INPUT RECORDS Block Start
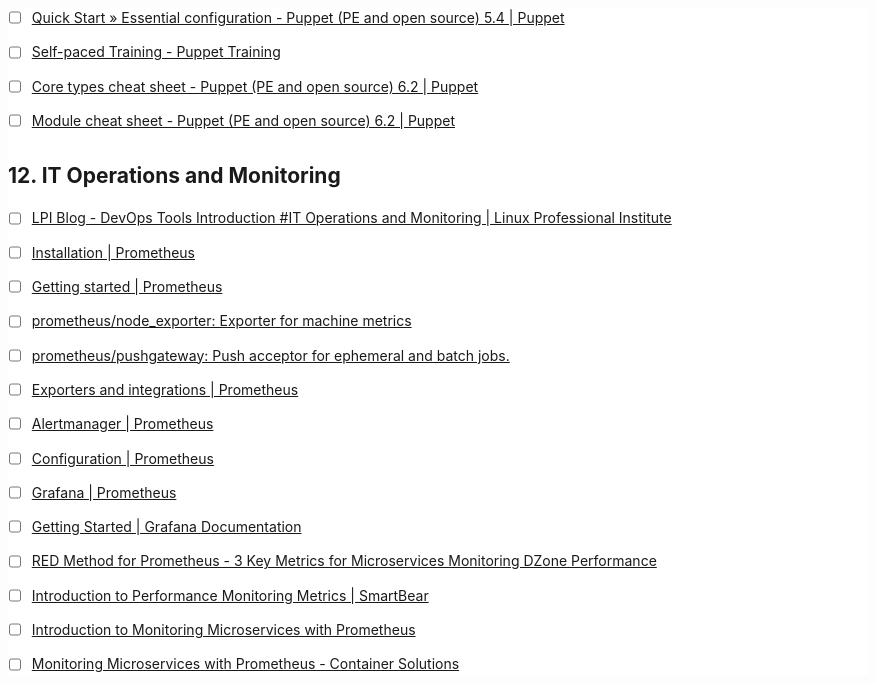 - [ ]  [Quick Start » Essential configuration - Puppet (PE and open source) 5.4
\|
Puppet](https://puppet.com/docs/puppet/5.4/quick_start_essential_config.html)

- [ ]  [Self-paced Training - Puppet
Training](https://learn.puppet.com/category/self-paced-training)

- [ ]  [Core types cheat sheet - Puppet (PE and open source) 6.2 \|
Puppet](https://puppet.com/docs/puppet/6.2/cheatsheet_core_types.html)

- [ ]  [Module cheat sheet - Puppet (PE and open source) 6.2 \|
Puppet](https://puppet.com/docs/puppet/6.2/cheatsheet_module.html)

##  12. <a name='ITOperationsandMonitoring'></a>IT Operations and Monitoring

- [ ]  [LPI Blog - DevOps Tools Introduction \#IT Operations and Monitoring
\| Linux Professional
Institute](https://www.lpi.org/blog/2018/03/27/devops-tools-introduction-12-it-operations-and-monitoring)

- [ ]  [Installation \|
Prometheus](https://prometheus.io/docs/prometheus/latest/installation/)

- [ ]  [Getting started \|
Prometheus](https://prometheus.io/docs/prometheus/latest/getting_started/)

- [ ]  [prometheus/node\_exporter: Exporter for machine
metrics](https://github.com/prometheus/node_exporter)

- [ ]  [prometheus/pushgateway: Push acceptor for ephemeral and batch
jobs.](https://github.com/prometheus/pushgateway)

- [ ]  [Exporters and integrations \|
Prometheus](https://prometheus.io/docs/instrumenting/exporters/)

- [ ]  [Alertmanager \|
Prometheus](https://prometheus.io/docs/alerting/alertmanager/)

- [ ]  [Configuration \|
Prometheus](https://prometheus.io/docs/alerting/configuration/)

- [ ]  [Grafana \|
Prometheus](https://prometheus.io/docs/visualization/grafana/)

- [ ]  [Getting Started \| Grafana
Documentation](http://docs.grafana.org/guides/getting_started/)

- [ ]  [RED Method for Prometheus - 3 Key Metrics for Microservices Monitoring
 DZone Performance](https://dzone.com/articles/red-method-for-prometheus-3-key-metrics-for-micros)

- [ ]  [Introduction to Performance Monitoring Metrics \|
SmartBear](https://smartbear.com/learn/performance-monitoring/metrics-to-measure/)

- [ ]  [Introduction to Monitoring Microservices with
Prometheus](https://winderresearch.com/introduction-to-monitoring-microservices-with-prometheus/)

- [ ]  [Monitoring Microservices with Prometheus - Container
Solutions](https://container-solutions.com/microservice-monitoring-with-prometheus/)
INPUT RECORDS Block End
INPUT RECORDS Block Start
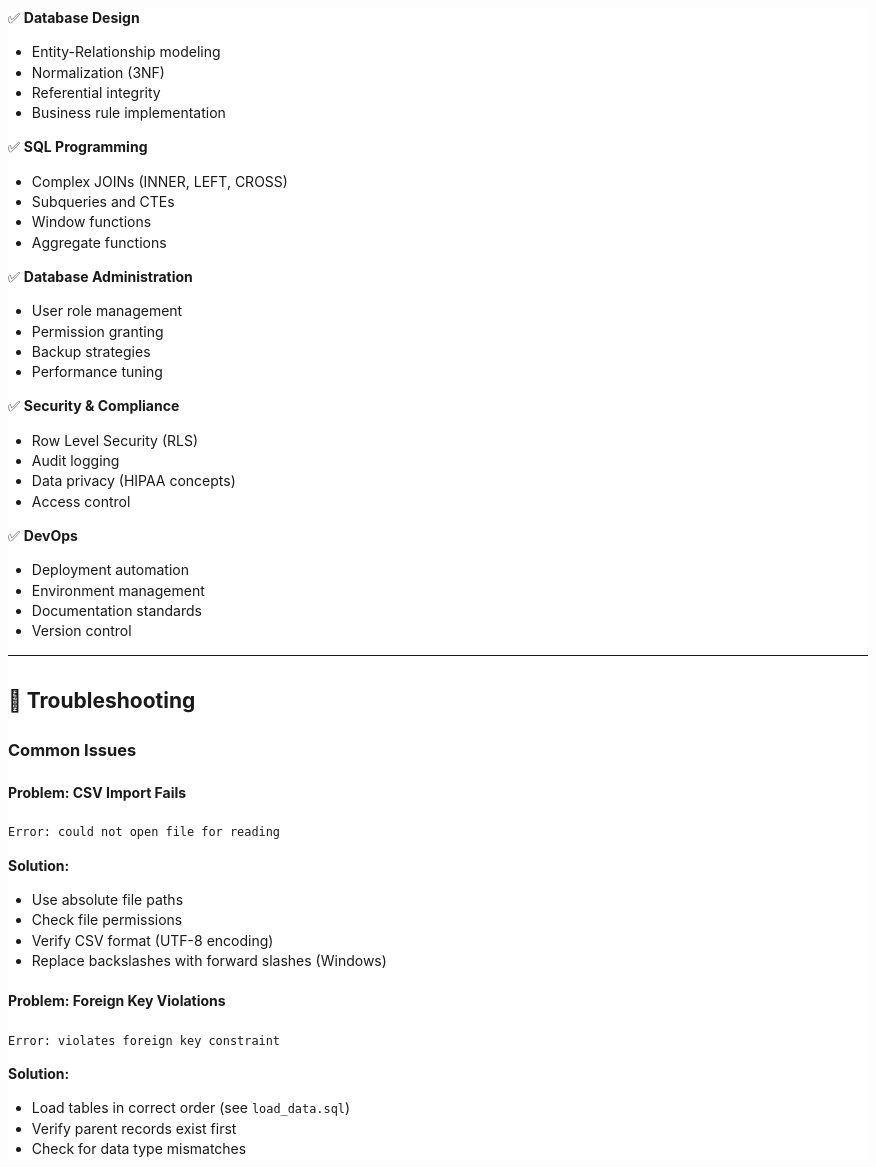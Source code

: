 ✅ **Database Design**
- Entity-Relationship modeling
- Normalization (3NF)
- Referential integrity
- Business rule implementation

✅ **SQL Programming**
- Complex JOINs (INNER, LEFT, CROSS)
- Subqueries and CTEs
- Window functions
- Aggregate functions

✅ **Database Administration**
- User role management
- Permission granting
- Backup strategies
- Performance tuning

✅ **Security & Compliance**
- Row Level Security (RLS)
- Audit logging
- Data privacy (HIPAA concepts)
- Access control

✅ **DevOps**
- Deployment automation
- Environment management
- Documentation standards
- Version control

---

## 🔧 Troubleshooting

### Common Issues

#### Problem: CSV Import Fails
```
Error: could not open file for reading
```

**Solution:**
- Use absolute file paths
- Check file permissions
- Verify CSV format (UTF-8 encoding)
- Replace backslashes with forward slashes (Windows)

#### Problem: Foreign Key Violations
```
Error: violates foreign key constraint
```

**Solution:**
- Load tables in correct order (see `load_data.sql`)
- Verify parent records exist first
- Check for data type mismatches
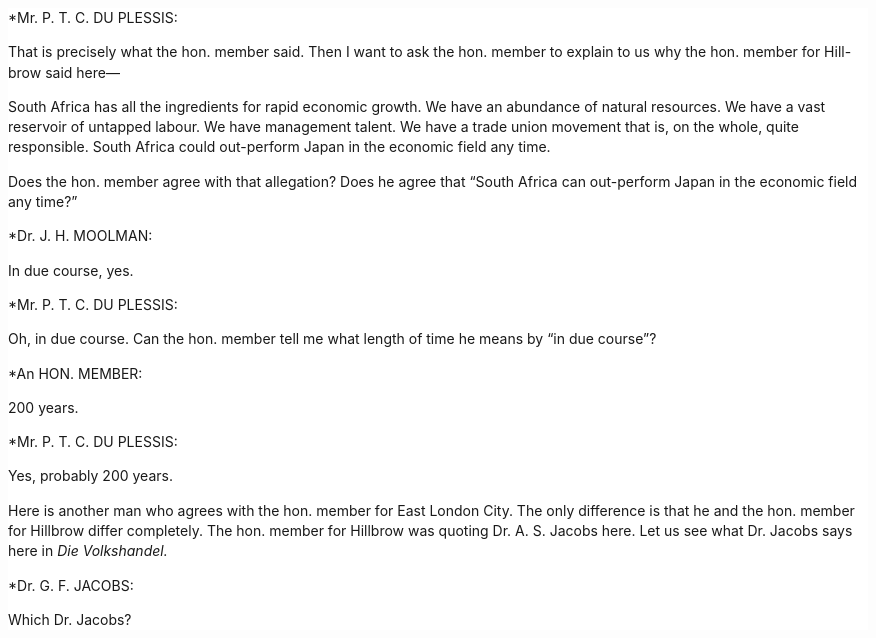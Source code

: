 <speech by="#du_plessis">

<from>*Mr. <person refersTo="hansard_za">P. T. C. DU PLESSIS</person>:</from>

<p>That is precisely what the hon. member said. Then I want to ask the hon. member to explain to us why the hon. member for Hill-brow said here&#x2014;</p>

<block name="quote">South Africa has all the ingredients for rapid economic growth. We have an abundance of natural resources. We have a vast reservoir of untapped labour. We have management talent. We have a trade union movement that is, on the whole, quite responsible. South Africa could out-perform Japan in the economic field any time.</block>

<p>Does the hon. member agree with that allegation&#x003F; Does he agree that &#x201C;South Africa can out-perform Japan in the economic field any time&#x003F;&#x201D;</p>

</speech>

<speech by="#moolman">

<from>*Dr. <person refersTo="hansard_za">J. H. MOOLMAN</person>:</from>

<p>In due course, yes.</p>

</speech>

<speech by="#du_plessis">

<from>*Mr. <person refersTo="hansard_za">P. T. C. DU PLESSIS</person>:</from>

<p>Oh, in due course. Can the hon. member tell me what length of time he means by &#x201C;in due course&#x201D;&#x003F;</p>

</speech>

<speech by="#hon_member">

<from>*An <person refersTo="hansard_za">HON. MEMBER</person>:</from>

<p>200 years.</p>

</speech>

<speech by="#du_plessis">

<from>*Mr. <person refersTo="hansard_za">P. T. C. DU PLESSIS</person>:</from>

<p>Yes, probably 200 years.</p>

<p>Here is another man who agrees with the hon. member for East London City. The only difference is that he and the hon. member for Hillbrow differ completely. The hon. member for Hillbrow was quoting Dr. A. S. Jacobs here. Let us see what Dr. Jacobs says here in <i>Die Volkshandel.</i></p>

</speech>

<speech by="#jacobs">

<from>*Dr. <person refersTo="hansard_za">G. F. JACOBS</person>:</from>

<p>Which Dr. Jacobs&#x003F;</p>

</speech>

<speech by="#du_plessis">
INPUT RECORDS Block End
INPUT RECORDS Block Start
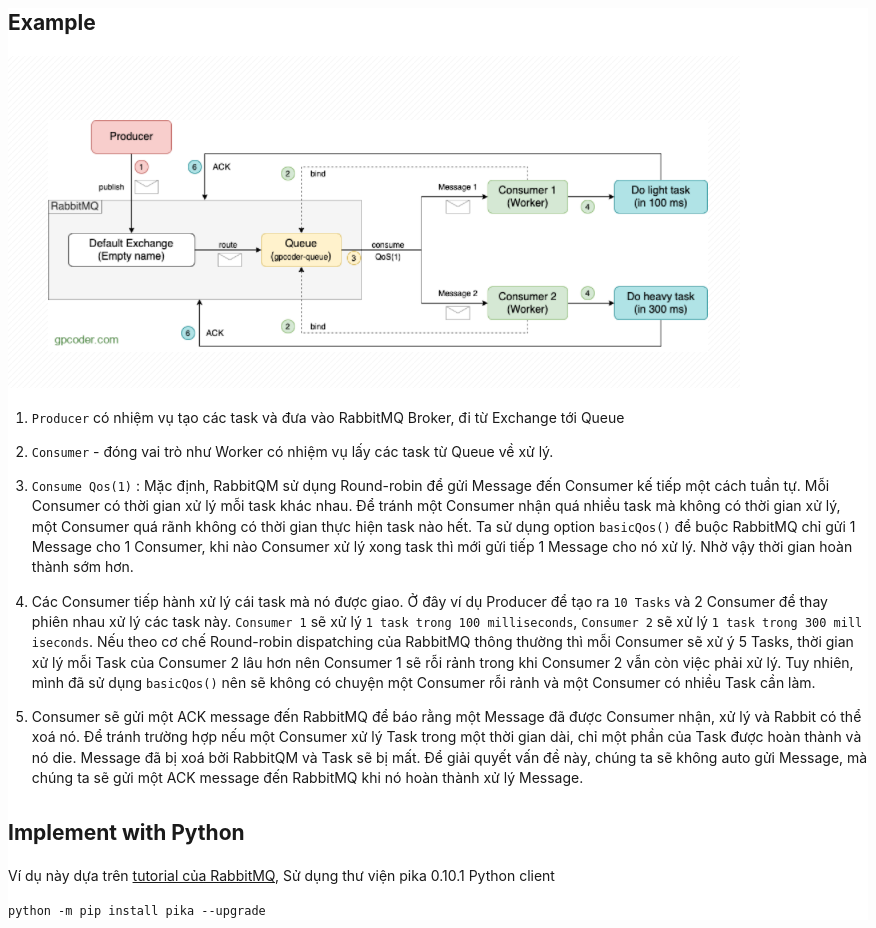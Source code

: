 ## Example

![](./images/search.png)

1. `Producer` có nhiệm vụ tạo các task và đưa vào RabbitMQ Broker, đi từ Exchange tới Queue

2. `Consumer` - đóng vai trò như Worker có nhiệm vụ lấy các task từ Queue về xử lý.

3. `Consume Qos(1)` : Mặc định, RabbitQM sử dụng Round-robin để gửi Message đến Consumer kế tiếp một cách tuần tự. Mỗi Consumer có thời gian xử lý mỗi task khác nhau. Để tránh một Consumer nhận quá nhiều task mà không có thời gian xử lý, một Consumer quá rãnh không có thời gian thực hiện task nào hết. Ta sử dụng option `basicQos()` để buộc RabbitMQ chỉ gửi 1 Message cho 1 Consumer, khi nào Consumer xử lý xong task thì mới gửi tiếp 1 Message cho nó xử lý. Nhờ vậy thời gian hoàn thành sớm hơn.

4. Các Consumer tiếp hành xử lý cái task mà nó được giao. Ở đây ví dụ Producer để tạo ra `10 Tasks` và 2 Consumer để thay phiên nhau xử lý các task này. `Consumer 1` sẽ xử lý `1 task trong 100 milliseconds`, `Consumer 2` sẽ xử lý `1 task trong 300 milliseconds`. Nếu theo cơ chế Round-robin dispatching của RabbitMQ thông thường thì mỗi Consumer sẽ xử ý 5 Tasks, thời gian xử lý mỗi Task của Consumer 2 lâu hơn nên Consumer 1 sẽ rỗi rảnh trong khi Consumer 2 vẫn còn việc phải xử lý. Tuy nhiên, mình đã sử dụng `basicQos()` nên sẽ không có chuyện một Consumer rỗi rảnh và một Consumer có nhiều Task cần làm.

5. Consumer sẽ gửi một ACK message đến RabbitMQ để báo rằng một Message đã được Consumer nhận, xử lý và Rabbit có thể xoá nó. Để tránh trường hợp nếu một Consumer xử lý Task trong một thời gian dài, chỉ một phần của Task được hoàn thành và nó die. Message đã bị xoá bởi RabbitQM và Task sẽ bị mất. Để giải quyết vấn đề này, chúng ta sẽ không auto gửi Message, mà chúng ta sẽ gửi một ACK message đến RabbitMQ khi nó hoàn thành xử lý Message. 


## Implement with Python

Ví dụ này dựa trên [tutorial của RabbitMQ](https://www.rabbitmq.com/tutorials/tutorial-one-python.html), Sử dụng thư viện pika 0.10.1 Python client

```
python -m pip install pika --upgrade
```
INPUT RECORDS Block End
Exactly the lines starting at the one above with "open source) 5.4" and ending at the one with "Monitoring Metrics \|" should be printed, and nothing else. Omit the pictures.

 - [ ]  [Quick Start » Essential configuration - Puppet (PE and open source) 5.4
\|
Puppet](https://puppet.com/docs/puppet/5.4/quick_start_essential_config.html)

- [ ]  [Self-paced Training - Puppet
Training](https://learn.puppet.com/category/self-paced-training)

- [ ]  [Core types cheat sheet - Puppet (PE and open source) 6.2 \|
Puppet](https://puppet.com/docs/puppet/6.2/cheatsheet_core_types.html)

- [ ]  [Module cheat sheet - Puppet (PE and open source) 6.2 \|
Puppet](https://puppet.com/docs/puppet/6.2/cheatsheet_module.html)

##  12. <a name='ITOperationsandMonitoring'></a>IT Operations and Monitoring

- [ ]  [LPI Blog - DevOps Tools Introduction \#IT Operations and Monitoring
\| Linux Professional
Institute](https://www.lpi.org/blog/2018/03/27/devops-tools-introduction-12-it-operations-and-monitoring)

- [ ]  [Installation \|
Prometheus](https://prometheus.io/docs/prometheus/latest/installation/)

- [ ]  [Getting started \|
Prometheus](https://prometheus.io/docs/prometheus/latest/getting_started/)

- [ ]  [prometheus/node\_exporter: Exporter for machine
metrics](https://github.com/prometheus/node_exporter)

- [ ]  [prometheus/pushgateway: Push acceptor for ephemeral and batch
jobs.](https://github.com/prometheus/pushgateway)

- [ ]  [Exporters and integrations \|
Prometheus](https://prometheus.io/docs/instrumenting/exporters/)

- [ ]  [Alertmanager \|
Prometheus](https://prometheus.io/docs/alerting/alertmanager/)

- [ ]  [Configuration \|
Prometheus](https://prometheus.io/docs/alerting/configuration/)

- [ ]  [Grafana \|
Prometheus](https://prometheus.io/docs/visualization/grafana/)

- [ ]  [Getting Started \| Grafana
Documentation](http://docs.grafana.org/guides/getting_started/)

- [ ]  [RED Method for Prometheus - 3 Key Metrics for Microservices Monitoring
 DZone Performance](https://dzone.com/articles/red-method-for-prometheus-3-key-metrics-for-micros)

- [ ]  [Introduction to Performance Monitoring Metrics \|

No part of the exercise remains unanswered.